Abstract: Given a graph $H$, a graph $G$ is $H$-free if $G$ does not contain $H$ as an induced subgraph. For a positive real number $t$, a non-complete graph $G$ is said to be $t$-tough if for every vertex cut $S$ of $G$, the ratio of $|S|$ to the number of components of $G-S$ is at least $t$. A complete graph is said to be $t$-tough for any $t>0$. Chv\'{a}tal's toughness conjecture, stating that there exists a constant $t_0$ such that every $t_0$-tough graph with at least three vertices is Hamiltonian, is still open in general. Chv\'{a}tal and Erd\"{o}s \cite{CE} proved that, for any integer $k\ge 1$, every $\max{2,k}$-connected $(k+1)P_1$-free graph on at least three vertices is Hamiltonian. Along the Chv\'{a}tal-Erd\"{o}s theorem, Shi and Shan \cite{SS} proved that, for any integer $k\ge 4$, every $4$-tough $2k$-connected $(P_2\cup kP_1)$-free graph with at least three vertices is Hamiltonian, and furthermore, they proposed a conjecture that for any integer $k\ge 1$, any $1$-tough $2k$-connected $(P_2\cup kP_1)$-free graph is Hamiltonian.

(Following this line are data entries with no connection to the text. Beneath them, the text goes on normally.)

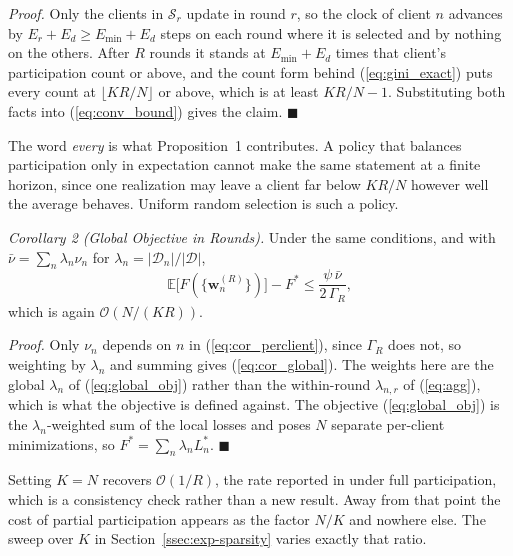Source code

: \documentclass[journal]{IEEEtran}
\newcommand{\rev}[1]{{\color{blue}#1}}
\begin{document}
\rev{\textit{Proof.} Only the clients in $\mathcal{S}_r$ update in round $r$, so the clock of client $n$ advances by $E_r + E_d \ge E_{\min} + E_d$ steps on each round where it is selected and by nothing on the others. After $R$ rounds it stands at $E_{\min}+E_d$ times that client's participation count or above, and the count form behind (\ref{eq:gini_exact}) puts every count at $\lfloor KR/N \rfloor$ or above, which is at least $KR/N - 1$. Substituting both facts into (\ref{eq:conv_bound}) gives the claim. \hfill$\blacksquare$}

\rev{The word \emph{every} is what Proposition~1 contributes. A policy that balances participation only in expectation cannot make the same statement at a finite horizon, since one realization may leave a client far below $KR/N$ however well the average behaves. Uniform random selection is such a policy.}

\rev{\textit{Corollary 2 (Global Objective in Rounds).} Under the same conditions, and with $\bar{\nu} = \sum_{n} \lambda_n \nu_n$ for $\lambda_n = |\mathcal{D}_n| / |\mathcal{D}|$,}
\begin{equation}
\mathbb{E}\bigl[F(\{\bm{w}_n^{(R)}\})\bigr] - F^{*} \le \frac{\psi\, \bar{\nu}}{2\,\Gamma_R},
\label{eq:cor_global}
\end{equation}
\rev{which is again $\mathcal{O}(N/(KR))$.}

\rev{\textit{Proof.} Only $\nu_n$ depends on $n$ in (\ref{eq:cor_perclient}), since $\Gamma_R$ does not, so weighting by $\lambda_n$ and summing gives (\ref{eq:cor_global}). The weights here are the global $\lambda_n$ of (\ref{eq:global_obj}) rather than the within-round $\lambda_{n,r}$ of (\ref{eq:agg}), which is what the objective is defined against. The objective (\ref{eq:global_obj}) is the $\lambda_n$-weighted sum of the local losses and \cite{mu2024fedtskd} poses $N$ separate per-client minimizations, so $F^{*} = \sum_n \lambda_n L_n^{*}$. \hfill$\blacksquare$}

\rev{Setting $K = N$ recovers $\mathcal{O}(1/R)$, the rate reported in \cite{mu2024fedtskd} under full participation, which is a consistency check rather than a new result. Away from that point the cost of partial participation appears as the factor $N/K$ and nowhere else. The sweep over $K$ in Section~\ref{ssec:exp-sparsity} varies exactly that ratio.}
\end{document}
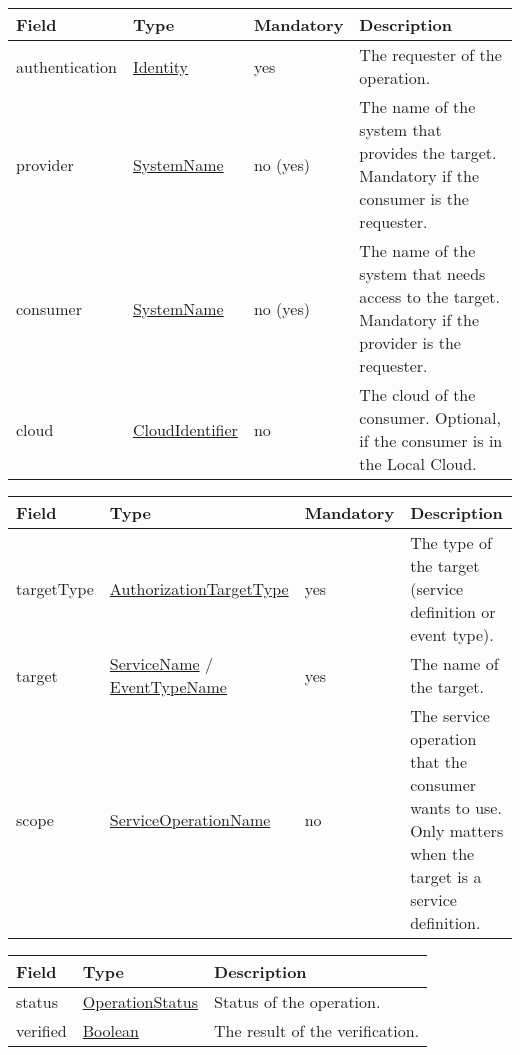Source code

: \documentclass[a4paper]{arrowhead}
\newcommand{\pref}[1]{{\textcolor{ArrowheadGrey}{\hyperref[sec:model:primitives:#1]{#1}}}}
\begin{document}

\begin{table}[ht!]
\begin{tabularx}{\textwidth}{| p{3cm} | p{4cm} | p{2cm} | X |} \hline
\rowcolor{gray!33} Field & Type & Mandatory & Description \\ \hline
authentication &\hyperref[sec:model:Identity]{Identity} & yes & The requester of the operation. \\ \hline
provider & \pref{SystemName} & no (yes) & The name of the system that provides the target. Mandatory if the consumer is the requester. \\ \hline
consumer & \pref{SystemName} & no (yes) & The name of the system that needs access to the target. Mandatory if the provider is the requester. \\ \hline
cloud & \pref{CloudIdentifier} & no & The cloud of the consumer. Optional, if the consumer is in the Local Cloud. \\ \hline
\end{tabularx}
\end{table}

\begin{table}[ht!]
\begin{tabularx}{\textwidth}{| p{3cm} | p{4cm} | p{2cm} | X |} \hline
\rowcolor{gray!33} Field & Type & Mandatory & Description \\ \hline
targetType & \pref{AuthorizationTargetType} & yes & The type of the target (service definition or event type). \\ \hline
target & \pref{ServiceName} / \pref{EventTypeName} & yes & The name of the target. \\ \hline
scope & \pref{ServiceOperationName} & no & The service operation that the consumer wants to use. Only matters when the target is a service definition. \\ \hline
\end{tabularx}
\end{table}

 
\begin{table}[ht!]
\begin{tabularx}{\textwidth}{| p{4.25cm} | p{4cm} | X |} \hline
\rowcolor{gray!33} Field & Type      & Description \\ \hline
status & \pref{OperationStatus} & Status of the operation. \\ \hline
verified & \pref{Boolean} & The result of the verification. \\ \hline
\end{tabularx}
\end{table}
\end{document}
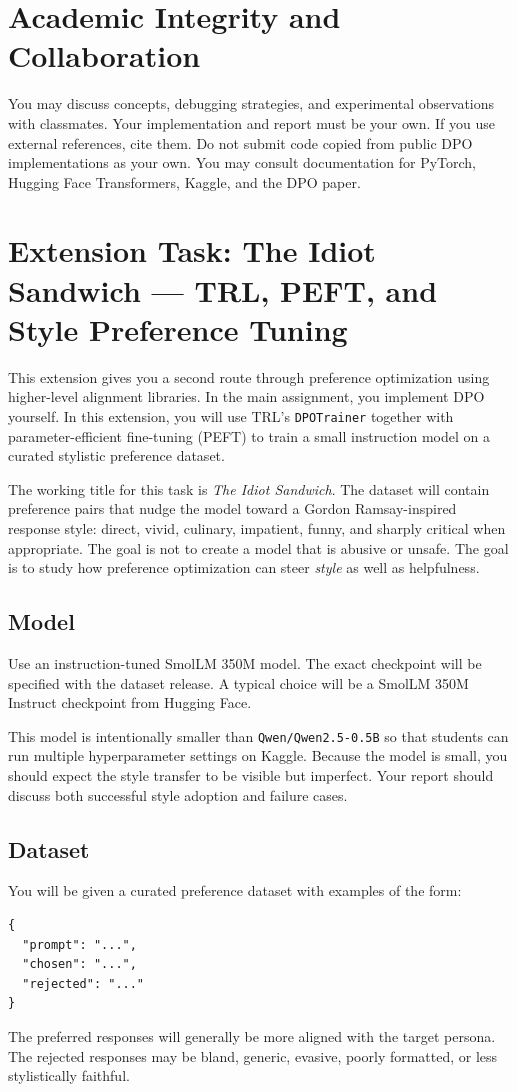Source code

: \documentclass[11pt]{article}
\newcommand{\modelname}{\texttt{Qwen/Qwen2.5-0.5B}}
\begin{document}
\section{Academic Integrity and Collaboration}
You may discuss concepts, debugging strategies, and experimental observations with classmates. Your implementation and report must be your own. If you use external references, cite them. Do not submit code copied from public DPO implementations as your own. You may consult documentation for PyTorch, Hugging Face Transformers, Kaggle, and the DPO paper.

\section{Extension Task: The Idiot Sandwich --- TRL, PEFT, and Style Preference Tuning}

This extension gives you a second route through preference optimization using higher-level alignment libraries. In the main assignment, you implement DPO yourself. In this extension, you will use TRL's \texttt{DPOTrainer} together with parameter-efficient fine-tuning (PEFT) to train a small instruction model on a curated stylistic preference dataset.

The working title for this task is \emph{The Idiot Sandwich}. The dataset will contain preference pairs that nudge the model toward a Gordon Ramsay-inspired response style: direct, vivid, culinary, impatient, funny, and sharply critical when appropriate. The goal is not to create a model that is abusive or unsafe. The goal is to study how preference optimization can steer \emph{style} as well as helpfulness.

\subsection{Model}
Use an instruction-tuned SmolLM 350M model. The exact checkpoint will be specified with the dataset release. A typical choice will be a SmolLM 350M Instruct checkpoint from Hugging Face.

This model is intentionally smaller than \modelname{} so that students can run multiple hyperparameter settings on Kaggle. Because the model is small, you should expect the style transfer to be visible but imperfect. Your report should discuss both successful style adoption and failure cases.

\subsection{Dataset}
You will be given a curated preference dataset with examples of the form:
\begin{lstlisting}
{
  "prompt": "...",
  "chosen": "...",
  "rejected": "..."
}
\end{lstlisting}
The preferred responses will generally be more aligned with the target persona. The rejected responses may be bland, generic, evasive, poorly formatted, or less stylistically faithful.
\end{document}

In this paper, we confirm the conjecture, and furthermore, we show that if $k\ge 3$, then the condition $2k$-connected' may be weakened to be$2(k-1)$-connected'. As an immediate consequence, for any integer $k\ge 3$, every $(k-1)$-tough $(P_2\cup kP_1)$-free graph is Hamiltonian. This improves the result of Hatfield and Grimm \cite{HG}, stating that every $3$-tough $(P_2\cup 3P_1)$-free graph is Hamiltonian.